*** Data section Section Begins ***

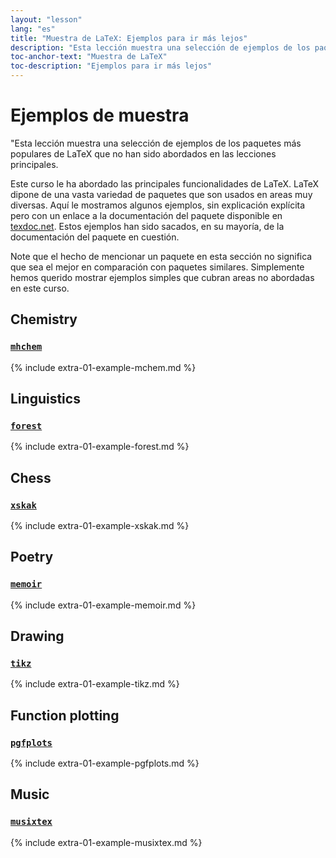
 ```yaml
---
layout: "lesson"
lang: "es"
title: "Muestra de LaTeX: Ejemplos para ir más lejos"
description: "Esta lección muestra una selección de ejemplos de los paquetes más populares de LaTeX que no han sido abordados en las lecciones principales."
toc-anchor-text: "Muestra de LaTeX"
toc-description: "Ejemplos para ir más lejos"
---
```


# Ejemplos de muestra

<span
  class="summary">"Esta lección muestra una selección de ejemplos de los paquetes más populares de LaTeX que no han sido abordados en las lecciones principales.</span>

Este curso le ha abordado las principales funcionalidades de LaTeX.
LaTeX dipone de una vasta variedad de paquetes que son usados en areas
muy diversas. Aquí le mostramos algunos ejemplos, sin explicación explícita pero
con un enlace a la documentación del paquete disponible en [texdoc.net](https://texdoc.net).
Estos ejemplos han sido sacados, en su mayoría, de la documentación del paquete en cuestión.

<p
  class="hint">Note que el hecho de mencionar un paquete en esta sección no significa que sea el mejor en comparación con paquetes similares. Simplemente hemos querido mostrar ejemplos simples que cubran areas no abordadas en este curso.</p>

## Chemistry

### [`mhchem`](https://texdoc.net/pkg/mhchem)

{% include extra-01-example-mchem.md %}


## Linguistics
### [`forest`](https://texdoc.net/pkg/forest)

{% include extra-01-example-forest.md %}

## Chess

<!-- not 2017 -->
### [`xskak`](https://texdoc.net/pkg/xskak)

{% include extra-01-example-xskak.md %}


## Poetry

### [`memoir`](https://texdoc.net/pkg/memoir)


{% include extra-01-example-memoir.md %}

## Drawing
<!-- not 2017 -->
### [`tikz`](https://texdoc.net/pkg/tikz)



{% include extra-01-example-tikz.md %}


## Function plotting
### [`pgfplots`](https://texdoc.net/pkg/pgfplots)



{% include extra-01-example-pgfplots.md %}


## Music


### [`musixtex`](https://texdoc.net/pkg/musixtex)



{% include extra-01-example-musixtex.md %}

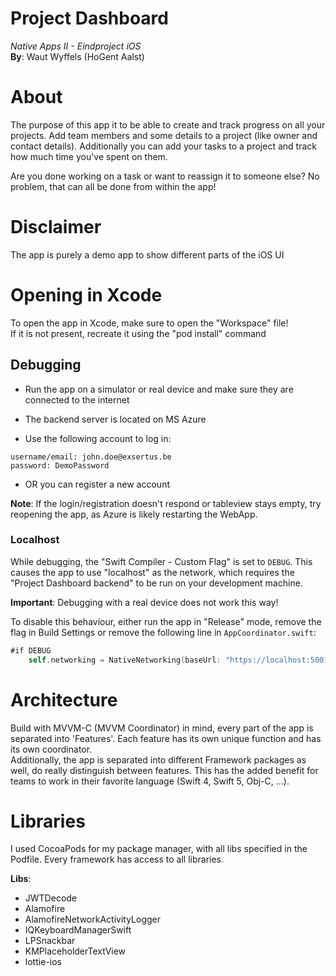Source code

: # Project Dashboard
*Native Apps II - Eindproject iOS*  
**By**: Waut Wyffels (HoGent Aalst)

# About
The purpose of this app it to be able to create and track progress on all your projects.
Add team members and some details to a project (like owner and contact details).
Additionally you can add your tasks to a project and track how much time you've spent on them.

Are you done working on a task or want to reassign it to someone else? No problem, that can all be done from within the app!

# Disclaimer
The app is purely a demo app to show different parts of the iOS UI

# Opening in Xcode
To open the app in Xcode, make sure to open the "Workspace" file!  
If it is not present, recreate it using the "pod install" command

## Debugging
- Run the app on a simulator or real device and make sure they are connected to the internet
- The backend server is located on MS Azure  

- Use the following account to log in:
```
username/email: john.doe@exsertus.be
password: DemoPassword
```

- OR you can register a new account

**Note**: If the login/registration doesn't respond or tableview stays empty, try reopening the app, as Azure is likely restarting the WebApp.

### Localhost
While debugging, the "Swift Compiler - Custom Flag" is set to ``DEBUG``. This causes the app to use "localhost" as the network, which requires the "Project Dashboard backend" to be run on your development machine.

**Important**: Debugging with a real device does not work this way!

To disable this behaviour, either run the app in "Release" mode, remove the flag in Build Settings or remove the following line in ``AppCoordinator.swift``:
``` swift
#if DEBUG
	self.networking = NativeNetworking(baseUrl: "https://localhost:5001/api/", userHelper: userHelper)
```

# Architecture
Build with MVVM-C (MVVM Coordinator) in mind, every part of the app is separated into 'Features'. Each feature has its own unique function and has its own coordinator.  
Additionally, the app is separated into different Framework packages as well, do really distinguish between features. This has the added benefit for teams to work in their favorite language (Swift 4, Swift 5, Obj-C, ...).  

# Libraries
I used CocoaPods for my package manager, with all libs specified in the Podfile.
Every framework has access to all libraries.

**Libs**:
- JWTDecode
- Alamofire
- AlamofireNetworkActivityLogger
- IQKeyboardManagerSwift
- LPSnackbar
- KMPlaceholderTextView
- lottie-ios

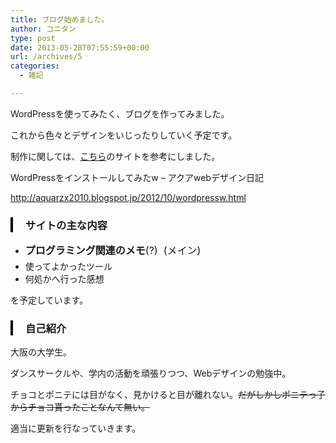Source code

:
 ```yaml
---
title: ブログ始めました。
author: コニタン
type: post
date: 2013-05-28T07:55:59+00:00
url: /archives/5
categories:
  - 雑記

---
```

WordPressを使ってみたく、ブログを作ってみました。
  
これから色々とデザインをいじったりしていく予定です。

制作に関しては、<a title="こちら" href="http://aquarzx2010.blogspot.jp/2012/10/wordpressw.html" target="_blank">こちら</a>のサイトを参考にしました。
  
WordPressをインストールしてみたw &#8211; アクアwebデザイン日記
  
<a href="http://aquarzx2010.blogspot.jp/2012/10/wordpressw.html" target="_blank">http://aquarzx2010.blogspot.jp/2012/10/wordpressw.html</a>

<h3 style="border-left: solid 4px #000; padding-left: 20px;">
  サイトの主な内容
</h3>

  * <strong style="font-size: 1rem; line-height: 1.714285714;">プログラミング関連のメモ</strong><span style="font-size: 1rem; line-height: 1.714285714;">(?)  (メイン)</span>
  * 使ってよかったツール
  * 何処かへ行った感想

を予定しています。

<h3 style="border-left: solid 4px #000; padding-left: 20px;">
  自己紹介
</h3>

大阪の大学生。
  
ダンスサークルや、学内の活動を頑張りつつ、Webデザインの勉強中。
  
チョコとポニテには目がなく、見かけると目が離れない。<del datetime="2013-05-28T04:52:34+00:00">だがしかしポニテっ子からチョコ貰ったことなんて無い。</del>

適当に更新を行なっていきます。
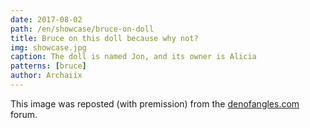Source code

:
 ```yaml
---
date: 2017-08-02
path: /en/showcase/bruce-on-doll
title: Bruce on this doll because why not?
img: showcase.jpg
caption: The doll is named Jon, and its owner is Alicia
patterns: [bruce]
author: Archaiix
---
```


This image was reposted (with premission) from the 
[denofangles.com](https://denofangels.com/posts/12259581/) forum.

*** Data section Section Ends ***

Print again the lines of the entries above that fall between the line holding "- OR you can register a new account" and the line holding "To disable this", inclusive, exactly as they stand.

- OR you can register a new account

**Note**: If the login/registration doesn't respond or tableview stays empty, try reopening the app, as Azure is likely restarting the WebApp.

### Localhost
While debugging, the "Swift Compiler - Custom Flag" is set to ``DEBUG``. This causes the app to use "localhost" as the network, which requires the "Project Dashboard backend" to be run on your development machine.

**Important**: Debugging with a real device does not work this way!

To disable this behaviour, either run the app in "Release" mode, remove the flag in Build Settings or remove the following line in ``AppCoordinator.swift``:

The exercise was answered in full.